Ainda, o mundo virtual proporcionado pela internet vem evoluindo a cada dia, com ambientes de realidade virtual ou realidade aumentada se tornando cada vez mais comuns nos mais diversos locais da internet, como o Metaverso proposto por Mark Zuckerberg ou o jogo VRChat, da produtora de mesmo nome, VRChat. Neles, usando a internet, as pessoas misturam a realidade virtual e a aumentada e interagem com um mundo totalmente criado em computador.

Da mesma forma, já deixou de ser mera possibilidade que as coisas criadas nesse mundo virtual possam ser negociadas por aqueles interessados naquilo como uma forma de investimento, ocorrendo a especulação de valores em relação a àquilo que sequer existe no mundo físico.

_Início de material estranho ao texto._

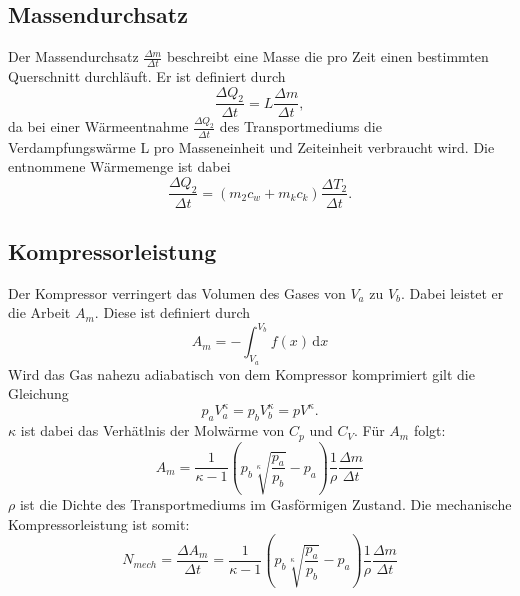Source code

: \subsection{Massendurchsatz}
Der Massendurchsatz $\frac{\Delta m}{\Delta t}$ beschreibt eine Masse die pro Zeit einen bestimmten Querschnitt durchläuft.
Er ist definiert durch
\begin{equation}
  \frac{\Delta Q_2}{\Delta t} = L\frac{\Delta m}{\Delta t} ,
\end{equation}
da bei einer Wärmeentnahme $\frac{\Delta Q_2}{\Delta t}$ des Transportmediums die Verdampfungswärme L pro Masseneinheit und Zeiteinheit
verbraucht wird. Die entnommene Wärmemenge ist dabei
\begin{equation}
  \frac{\Delta Q_2}{\Delta t} = (m_2c_w + m_kc_k)\frac{\Delta T_2}{\Delta t} .
\end{equation}
\subsection{Kompressorleistung}
Der Kompressor verringert das Volumen des Gases von $V_a$ zu $V_b$. Dabei leistet
er die Arbeit $A_m$. Diese ist definiert durch
\begin{equation}
  A_m = - \int_{V_a}^{V_b} f(x) \, \mathrm{d}x
\end{equation}
Wird das Gas nahezu adiabatisch von dem Kompressor komprimiert gilt die Gleichung
\begin{equation}
  p_a V_a^\kappa = p_b V_b^\kappa = pV^\kappa.
\end{equation}
$\kappa$ ist dabei das Verhätlnis der Molwärme von $C_p$ und $C_V$.
Für $A_m$ folgt:
\begin{equation}
  A_m = \frac{1}{\kappa -1}(p_b\sqrt[\kappa]{\frac{p_a}{p_b}}-p_a)\frac{1}{\rho}\frac{\Delta m}{\Delta t}
\end{equation}
$\rho$ ist die Dichte des Transportmediums im Gasförmigen Zustand. Die mechanische Kompressorleistung
ist somit:
\begin{equation}
  N_{mech} = \frac{\Delta A_m}{\Delta t} = \frac{1}{\kappa -1} \left(p_b \sqrt[\kappa]{\frac{p_a}{p_b}}-p_a\right)\frac{1}{\rho}\frac{\Delta m}{\Delta t}
\end{equation}
\label{sec:Theorie}
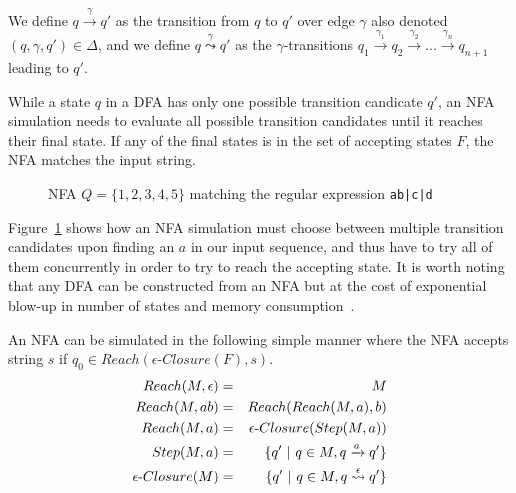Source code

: \documentclass[12pt]{article}
\theoremstyle{definition}
\begin{document}
We define $q \xrightarrow{\gamma} q'$ as the transition from $q$ to $q'$ over edge $\gamma$ also denoted $(q, \gamma, q') \in \Delta$, and we define $q \overset{\gamma}{\leadsto} q'$ as the $\gamma$-transitions $q_1 \xrightarrow{\gamma_1} q_{2} \xrightarrow{\gamma_{2}} ... \xrightarrow{\gamma_{n}} q_{n+1}$ leading to $q'$.

While a state $q$ in a DFA has only one possible transition candicate $q'$, an NFA simulation needs to evaluate all possible transition candidates until it reaches their final state. If any of the final states is in the set of accepting states $F$, the NFA matches the input string.

\begin{figure}[H]
  \begin{center}

	
	\caption{NFA $Q = \{1, 2, 3, 4, 5\}$ matching the regular expression \texttt{ab|c|d}}
	\label{nfa_simple}
  \end{center}
\end{figure}

Figure~\ref{nfa_simple} shows how an NFA simulation must choose between multiple transition candidates upon finding an $a$ in our input sequence, and thus have to try all of them concurrently in order to try to reach the accepting state. It is worth noting that any DFA can be constructed from an NFA but at the cost of exponential blow-up in number of states and memory consumption~\cite{nfa-to-dfa}.

An NFA can be simulated in the following simple manner where the NFA accepts string $s$ if $q_0 \in Reach(\epsilon\text{-}Closure(F), s)$.
\begin{eqnarray}
	Reach(M, \epsilon) & = & M  \notag \\
	Reach(M, ab) & = & Reach(Reach(M, a), b) \notag \\
	Reach(M, a) & = & \epsilon\text{-}Closure(Step(M, a)) \notag \\
	Step(M, a) & = & \{ q'\ |\ q \in M, q \xrightarrow{a} q' \} \notag \\
	\epsilon\text{-}Closure(M) & = & \{ q'\ |\ q \in M, q \overset{\epsilon}{\leadsto} q' \} \notag 
\end{eqnarray}
\end{document}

Entretanto, conforme preceitua Ammous (2018, p. 170), “[...] The nature of digital objects, since the inception of computers, is that they are not scarce. They can be reproduced endlessly, and as such it was impossible to make a currency out of them, because sending them will only duplicate them. [...]1” Como se observa, os objetos virtuais são essencialmente infinitos, fazendo com que eles sejam péssimas escolhas quando se trata de atribuição de valor.

Assim, usando a definição de ‘virtual’ dada anteriormente, e conforme o Professor Ammous (2018) preceitua, os objetos virtuais podem ser definidos como criações feitas em computador, proporcionadas por um programa, cuja reprodução é ilimitada, não havendo empecilhos para a sua expansão numérica. Deste modo, precisava-se que os objetos virtuais se tornassem limitados, afim de atribuir existência única para cada um deles, da mesma forma que se atribuía valor, sem que tal existência e valoração não fosse mera especulação.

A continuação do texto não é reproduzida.